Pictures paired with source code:
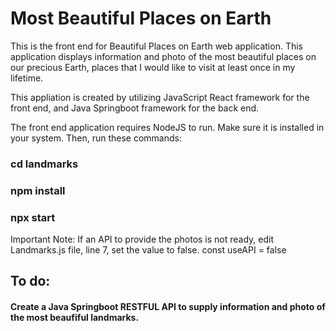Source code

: # Most Beautiful Places on Earth

This is the front end for Beautiful Places on Earth web application. This application displays information and photo of the most beautiful places on our precious Earth, places that I would like to visit at least once in my lifetime.

This appliation is created by utilizing JavaScript React framework for the front end, and Java Springboot framework for the back end.

The front end application requires NodeJS to run. Make sure it is installed in your system. Then, run these commands:

### cd landmarks

### npm install

### npx start

Important Note:
If an API to provide the photos is not ready, edit Landmarks.js file, line 7, set the value to false.
const useAPI = false

## To do:

#### Create a Java Springboot RESTFUL API to supply information and photo of the most beaufiful landmarks.
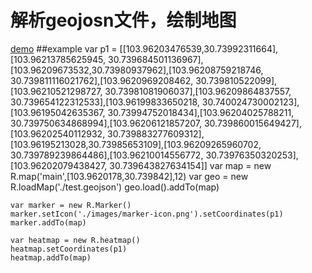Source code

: # 解析geojosn文件，绘制地图
[demo](http://7xsdpp.com1.z0.glb.clouddn.com/geoMap.html)
##example
	var p1 = [[103.96203476539,30.73992311664],[103.96213785625945, 30.739684501136967],[103.96209673532,30.73980937962],[103.96208759218746, 30.739811116021762],[103.9620969208462, 30.739810522099],[103.96210521298727, 30.73981081906037],[103.96209864837557, 30.739654122312533],[103.96199833650218, 30.740024730002123],[103.96195042635367, 30.73994752018434],[103.96204025788211, 30.739750634868994],[103.96206121857207, 30.739860015649427],[103.96202540112932, 30.739883277609312],[103.96195213028,30.73985653109],[103.96209265960702, 30.739789239864486],[103.96210014556772, 30.73976350320253], [103.96202079438427, 30.739643827634154]]
	var map = new R.map('main',[103.9620178,30.739842],12)
	var geo = new R.loadMap('./test.geojson')
	geo.load().addTo(map)

	var marker = new R.Marker()
	marker.setIcon('./images/marker-icon.png').setCoordinates(p1)
	marker.addTo(map)
			
	var heatmap = new R.heatmap()
	heatmap.setCoordinates(p1)
	heatmap.addTo(map)
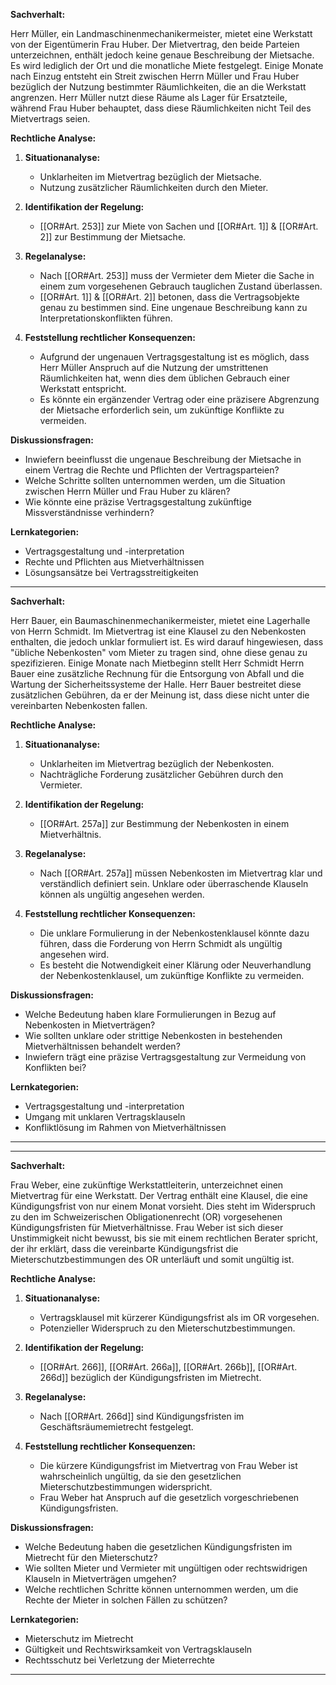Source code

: **Sachverhalt:**

Herr Müller, ein Landmaschinenmechanikermeister, mietet eine Werkstatt von der Eigentümerin Frau Huber. Der Mietvertrag, den beide Parteien unterzeichnen, enthält jedoch keine genaue Beschreibung der Mietsache. Es wird lediglich der Ort und die monatliche Miete festgelegt. Einige Monate nach Einzug entsteht ein Streit zwischen Herrn Müller und Frau Huber bezüglich der Nutzung bestimmter Räumlichkeiten, die an die Werkstatt angrenzen. Herr Müller nutzt diese Räume als Lager für Ersatzteile, während Frau Huber behauptet, dass diese Räumlichkeiten nicht Teil des Mietvertrags seien.

**Rechtliche Analyse:**

1. **Situationanalyse:** 
   - Unklarheiten im Mietvertrag bezüglich der Mietsache.
   - Nutzung zusätzlicher Räumlichkeiten durch den Mieter.

2. **Identifikation der Regelung:**
   - [[OR#Art. 253]] zur Miete von Sachen und [[OR#Art. 1]] & [[OR#Art. 2]] zur Bestimmung der Mietsache.

3. **Regelanalyse:**
   - Nach [[OR#Art. 253]] muss der Vermieter dem Mieter die Sache in einem zum vorgesehenen Gebrauch tauglichen Zustand überlassen.
   - [[OR#Art. 1]] & [[OR#Art. 2]] betonen, dass die Vertragsobjekte genau zu bestimmen sind. Eine ungenaue Beschreibung kann zu Interpretationskonflikten führen.

4. **Feststellung rechtlicher Konsequenzen:**
   - Aufgrund der ungenauen Vertragsgestaltung ist es möglich, dass Herr Müller Anspruch auf die Nutzung der umstrittenen Räumlichkeiten hat, wenn dies dem üblichen Gebrauch einer Werkstatt entspricht.
   - Es könnte ein ergänzender Vertrag oder eine präzisere Abgrenzung der Mietsache erforderlich sein, um zukünftige Konflikte zu vermeiden.

**Diskussionsfragen:**
- Inwiefern beeinflusst die ungenaue Beschreibung der Mietsache in einem Vertrag die Rechte und Pflichten der Vertragsparteien?
- Welche Schritte sollten unternommen werden, um die Situation zwischen Herrn Müller und Frau Huber zu klären?
- Wie könnte eine präzise Vertragsgestaltung zukünftige Missverständnisse verhindern?

**Lernkategorien:**

- Vertragsgestaltung und -interpretation
- Rechte und Pflichten aus Mietverhältnissen
- Lösungsansätze bei Vertragsstreitigkeiten

---

**Sachverhalt:**

Herr Bauer, ein Baumaschinenmechanikermeister, mietet eine Lagerhalle von Herrn Schmidt. Im Mietvertrag ist eine Klausel zu den Nebenkosten enthalten, die jedoch unklar formuliert ist. Es wird darauf hingewiesen, dass "übliche Nebenkosten" vom Mieter zu tragen sind, ohne diese genau zu spezifizieren. Einige Monate nach Mietbeginn stellt Herr Schmidt Herrn Bauer eine zusätzliche Rechnung für die Entsorgung von Abfall und die Wartung der Sicherheitssysteme der Halle. Herr Bauer bestreitet diese zusätzlichen Gebühren, da er der Meinung ist, dass diese nicht unter die vereinbarten Nebenkosten fallen.

**Rechtliche Analyse:**

1. **Situationanalyse:** 
   - Unklarheiten im Mietvertrag bezüglich der Nebenkosten.
   - Nachträgliche Forderung zusätzlicher Gebühren durch den Vermieter.

2. **Identifikation der Regelung:**
   - [[OR#Art. 257a]] zur Bestimmung der Nebenkosten in einem Mietverhältnis.

3. **Regelanalyse:**
   - Nach [[OR#Art. 257a]] müssen Nebenkosten im Mietvertrag klar und verständlich definiert sein. Unklare oder überraschende Klauseln können als ungültig angesehen werden.

4. **Feststellung rechtlicher Konsequenzen:**
   - Die unklare Formulierung in der Nebenkostenklausel könnte dazu führen, dass die Forderung von Herrn Schmidt als ungültig angesehen wird.
   - Es besteht die Notwendigkeit einer Klärung oder Neuverhandlung der Nebenkostenklausel, um zukünftige Konflikte zu vermeiden.

**Diskussionsfragen:**
- Welche Bedeutung haben klare Formulierungen in Bezug auf Nebenkosten in Mietverträgen?
- Wie sollten unklare oder strittige Nebenkosten in bestehenden Mietverhältnissen behandelt werden?
- Inwiefern trägt eine präzise Vertragsgestaltung zur Vermeidung von Konflikten bei?

**Lernkategorien:**
- Vertragsgestaltung und -interpretation
- Umgang mit unklaren Vertragsklauseln
- Konfliktlösung im Rahmen von Mietverhältnissen

---

---

**Sachverhalt:**

Frau Weber, eine zukünftige Werkstattleiterin, unterzeichnet einen Mietvertrag für eine Werkstatt. Der Vertrag enthält eine Klausel, die eine Kündigungsfrist von nur einem Monat vorsieht. Dies steht im Widerspruch zu den im Schweizerischen Obligationenrecht (OR) vorgesehenen Kündigungsfristen für Mietverhältnisse. Frau Weber ist sich dieser Unstimmigkeit nicht bewusst, bis sie mit einem rechtlichen Berater spricht, der ihr erklärt, dass die vereinbarte Kündigungsfrist die Mieterschutzbestimmungen des OR unterläuft und somit ungültig ist.

**Rechtliche Analyse:**

1. **Situationanalyse:** 
   - Vertragsklausel mit kürzerer Kündigungsfrist als im OR vorgesehen.
   - Potenzieller Widerspruch zu den Mieterschutzbestimmungen.

2. **Identifikation der Regelung:**
   - [[OR#Art. 266]], [[OR#Art. 266a]], [[OR#Art. 266b]], [[OR#Art. 266d]] bezüglich der Kündigungsfristen im Mietrecht.

3. **Regelanalyse:**
   - Nach [[OR#Art. 266d]] sind Kündigungsfristen im Geschäftsräumemietrecht festgelegt.

4. **Feststellung rechtlicher Konsequenzen:**
   - Die kürzere Kündigungsfrist im Mietvertrag von Frau Weber ist wahrscheinlich ungültig, da sie den gesetzlichen Mieterschutzbestimmungen widerspricht.
   - Frau Weber hat Anspruch auf die gesetzlich vorgeschriebenen Kündigungsfristen.

**Diskussionsfragen:**
- Welche Bedeutung haben die gesetzlichen Kündigungsfristen im Mietrecht für den Mieterschutz?
- Wie sollten Mieter und Vermieter mit ungültigen oder rechtswidrigen Klauseln in Mietverträgen umgehen?
- Welche rechtlichen Schritte können unternommen werden, um die Rechte der Mieter in solchen Fällen zu schützen?

**Lernkategorien:**
- Mieterschutz im Mietrecht
- Gültigkeit und Rechtswirksamkeit von Vertragsklauseln
- Rechtsschutz bei Verletzung der Mieterrechte

---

◆ **Problem to work on**
With pictures excluded, reproduce exactly the lines above from the one containing "const useAPI = false" down to the one containing "marker.setIcon('./images/marker-icon.png').setCoordinates(p1)", those two included.

◆ **Written solution**
const useAPI = false

## To do:

#### Create a Java Springboot RESTFUL API to supply information and photo of the most beaufiful landmarks.
Source code

: # 解析geojosn文件，绘制地图
[demo](http://7xsdpp.com1.z0.glb.clouddn.com/geoMap.html)
##example
	var p1 = [[103.96203476539,30.73992311664],[103.96213785625945, 30.739684501136967],[103.96209673532,30.73980937962],[103.96208759218746, 30.739811116021762],[103.9620969208462, 30.739810522099],[103.96210521298727, 30.73981081906037],[103.96209864837557, 30.739654122312533],[103.96199833650218, 30.740024730002123],[103.96195042635367, 30.73994752018434],[103.96204025788211, 30.739750634868994],[103.96206121857207, 30.739860015649427],[103.96202540112932, 30.739883277609312],[103.96195213028,30.73985653109],[103.96209265960702, 30.739789239864486],[103.96210014556772, 30.73976350320253], [103.96202079438427, 30.739643827634154]]
	var map = new R.map('main',[103.9620178,30.739842],12)
	var geo = new R.loadMap('./test.geojson')
	geo.load().addTo(map)

	var marker = new R.Marker()
	marker.setIcon('./images/marker-icon.png').setCoordinates(p1)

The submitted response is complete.